Menaker juga menyatakan bahwa peningkatan kualitas pendidikan, termasuk melalui pendekatan Science, Technology, Engineering, and Mathematics (STEM), perlu terus diperkuat agar lulusan memiliki kompetensi yang semakin relevan dengan kebutuhan industri.
Sementara itu, Program Magang Nasional (PMN) angkatan kedua 2026 telah memulai pendaftaran bagi peserta sejak 16-28 Juli 2026. Kini, Kemnaker resmi memulai pengumuman hasil seleksi dan penetapan peserta Magang Nasional Batch 1 Angkatan 2 pada 7 Agustus 2026. Setelahnya, peserta magang akan mulai hari pertama magang pada 10 Agustus 2026.
Untuk mengecek hasil seleksi Magang Nasional Batch 1 Angkatan 2, peserta dapat mengunjungi situs resmi MagangHub Kemnaker.
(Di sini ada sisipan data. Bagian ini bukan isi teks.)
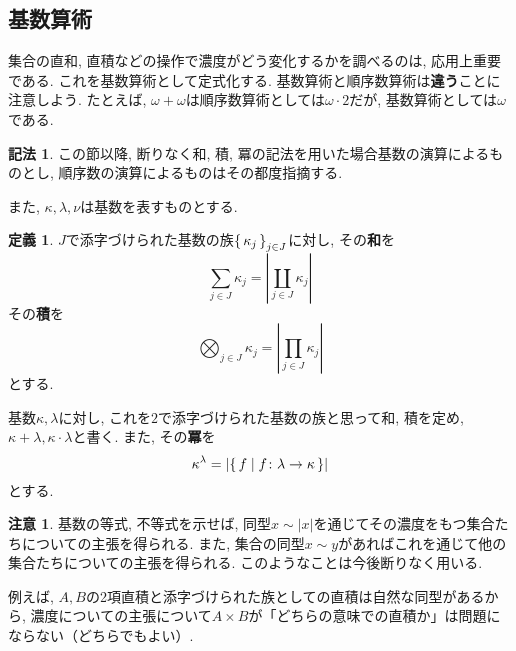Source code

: \documentclass[a4paper, twoside]{bxjsarticle}
\newcommand{\abs}[1]{\left\lvert#1\right\rvert}
\theoremstyle{definition}
\newtheorem{defn}[thm]{定義}
\newtheorem{rem}[thm]{注意}
\newtheorem{notation}[thm]{記法}
\begin{document}
    \subsection{基数算術}
        集合の直和, 直積などの操作で濃度がどう変化するかを調べるのは, 応用上重要である. これを基数算術として定式化する. 基数算術と順序数算術は\textbf{違う}ことに注意しよう. たとえば, $\omega+\omega$は順序数算術としては$\omega\cdot2$だが, 基数算術としては$\omega$である.  
        \begin{notation}
            この節以降, 断りなく和, 積, 冪の記法を用いた場合基数の演算によるものとし, 順序数の演算によるものはその都度指摘する.
            
            また, $\kappa, \lambda, \nu$は基数を表すものとする.
        \end{notation}
        \begin{defn}
            $J$で添字づけられた基数の族$\set{\kappa_j}_{j\in J}$に対し, その\textbf{和}を\[\sum_{j\in J}\kappa_j = \abs{\coprod_{j\in J}\kappa_j}\]その\textbf{積}を\[\bigotimes_{j\in J}\kappa_j = \abs{\prod_{j\in J}\kappa_j}\]とする.
            
            基数$\kappa, \lambda$に対し, これを$2$で添字づけられた基数の族と思って和, 積を定め, $\kappa+\lambda, \kappa\cdot\lambda$と書く. また, その\textbf{冪}を\[\kappa^\lambda = \abs{\set{f|f\colon \lambda\to\kappa}}\]とする. 
        \end{defn}
        \begin{rem}
            基数の等式, 不等式を示せば, 同型$x\sim \abs{x}$を通じてその濃度をもつ集合たちについての主張を得られる. また, 集合の同型$x\sim y$があればこれを通じて他の集合たちについての主張を得られる. このようなことは今後断りなく用いる.
            
            例えば, $A, B$の2項直積と添字づけられた族としての直積は自然な同型があるから, 濃度についての主張について$A\times B$が「どちらの意味での直積か」は問題にならない（どちらでもよい）.
        \end{rem}
\end{document}
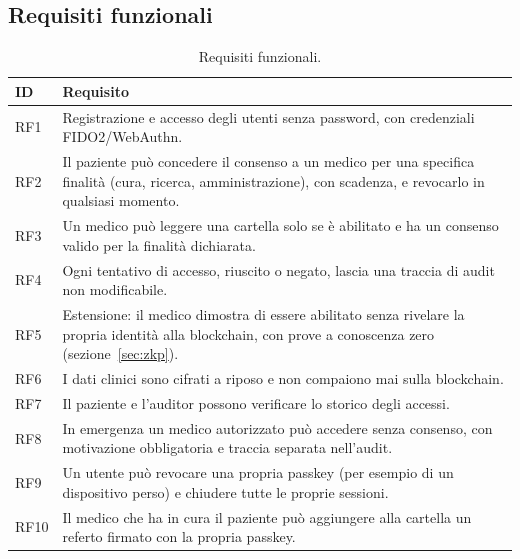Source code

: \subsection{Requisiti funzionali}
\begin{table}[H]
\centering\small
\begin{tabular}{@{}l p{}@{}}
\toprule
ID & Requisito\\
\midrule
RF1 & Registrazione e accesso degli utenti senza password, con credenziali FIDO2/WebAuthn.\\
RF2 & Il paziente può concedere il consenso a un medico per una specifica finalità (cura, ricerca, amministrazione), con scadenza, e revocarlo in qualsiasi momento.\\
RF3 & Un medico può leggere una cartella solo se è abilitato e ha un consenso valido per la finalità dichiarata.\\
RF4 & Ogni tentativo di accesso, riuscito o negato, lascia una traccia di audit non modificabile.\\
RF5 & Estensione: il medico dimostra di essere abilitato senza rivelare la propria identità alla blockchain, con prove a conoscenza zero (sezione~\ref{sec:zkp}).\\
RF6 & I dati clinici sono cifrati a riposo e non compaiono mai sulla blockchain.\\
RF7 & Il paziente e l'auditor possono verificare lo storico degli accessi.\\
RF8 & In emergenza un medico autorizzato può accedere senza consenso, con motivazione obbligatoria e traccia separata nell'audit.\\
RF9 & Un utente può revocare una propria passkey (per esempio di un dispositivo perso) e chiudere tutte le proprie sessioni.\\
RF10 & Il medico che ha in cura il paziente può aggiungere alla cartella un referto firmato con la propria passkey.\\
\bottomrule
\end{tabular}
\caption{Requisiti funzionali.}
\end{table}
Peserta yang diterima akan mendapat status “ditetapkan”, dan jika statusnya “ditolak” maka peserta tidak diterima oleh mitra.
Kesimpulan, Kemnaker terus berupaya untuk menyesuaikan regulasi ketenagakerjaan dengan dinamika dunia kerja yang terus berkembang. Dengan demikian, diharapkan dapat menciptakan hubungan industrial yang lebih transparan, akuntabel, dan memberikan kepastian hukum bagi seluruh pihak. Selain itu, Program Magang Nasional juga diluncurkan untuk mempersiapkan lulusan baru di dalam lingkungan kerja.